Quantification of the number of serotonergic cells in the intermediate (i.)/posterior (p.) clusters and of dopaminergic cells in the DC 4/5/6 and DC 7 clusters in the hypothalamus of fgf3  morphants at 4 dpf. (AH) Confocal maximum intensity projections from uninjected control (UC) and morpholino injected (MO) siblings immuno stained for 5-HT (green) and TH1 (magenta) shown as single channels and merged.  C and  G show boxed areas in  B and  F, respectively, with adjusted brightness and contrast to reveal the faint TH1 immunoreactive cells of the DC 7 cluster.  (L, M) Light microscopic pictures of fgf3 morphants and uninjected control siblings processed for RNA in situ hybridisation for th2 expressed by dopaminergic cells intermingled with TH1 positive cells in the DC7 cluster. Insets show high magnifications of boxed areas. Ventral views, anterior to the left. Scale bars in  A,E,C,G, 10 μm; in  L, 30 μm.  (I-K, N) Quantifications of 5-HT, TH1 and th2 positive cells in control and morphant siblings. The number of serotonergic cells was counted in the i./p. clusters as indicated by the line in  A. The number of dopaminergic (TH1 and th2) cells was counted in the DC 4/5/6 and DC 7 clusters as indicated by the lines in  B and  C, respectively. Tukey boxplots showing median, 25-75% percentile, IQR whiskers and outliers. n = number of analysed individuals.
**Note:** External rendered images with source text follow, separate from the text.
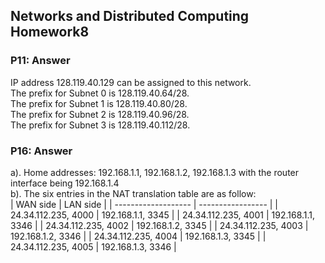 ## Networks and Distributed Computing Homework8
### P11: Answer
IP address 128.119.40.129 can be assigned to this network.  
The prefix for Subnet 0 is 128.119.40.64/28.  
The prefix for Subnet 1 is 128.119.40.80/28.  
The prefix for Subnet 2 is 128.119.40.96/28.  
The prefix for Subnet 3 is 128.119.40.112/28.  
  
  
### P16: Answer
a). Home addresses: 192.168.1.1, 192.168.1.2, 192.168.1.3 with the router interface being 192.168.1.4  
b). The six entries in the NAT translation table are as follow:  
|      WAN side       |     LAN side      |
| ------------------- | ----------------- |
| 24.34.112.235, 4000 | 192.168.1.1, 3345 |
| 24.34.112.235, 4001 | 192.168.1.1, 3346 |
| 24.34.112.235, 4002 | 192.168.1.2, 3345 |
| 24.34.112.235, 4003 | 192.168.1.2, 3346 |
| 24.34.112.235, 4004 | 192.168.1.3, 3345 |
| 24.34.112.235, 4005 | 192.168.1.3, 3346 |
The shape of the hypothalamic nkx2.4b  domain is altered in fgf3  morphants. (A-F) Light microscopic pictures showing expression of nkx2.4b in fgf3 morphants (MO) and uninjected control siblings (UC) at 36, 48 and 72 hpf visualised by RNA in situ hybridisation. Outlines of semi-automated measurement of hypothalamic area are highlighted in blue. Lateral views, anterior to the left. Scale bar = 30 μm.  (G-I) Area measurements (pixels) in fgf3 morphants and control siblings of the nkx2.4b domain at 36, 48 and 72 hpf.  (J) Total length measurements of fgf3 morphants and control siblings at 72 hpf. Tukey boxplots showing median, 25-75% percentile, IQR whiskers and outliers. n= number of analysed individuals.  (K) Scheme illustrating the lateral and ventral silhouette of the nkx2.4b expressing hypothalamic domain at 36, 48 and 72 hpf. Dark grey indicates location of monoaminergic populations around the posterior recess (PR). Dashed lines show hypothalamic ventricular system with the (LR) lateral recess and the PR.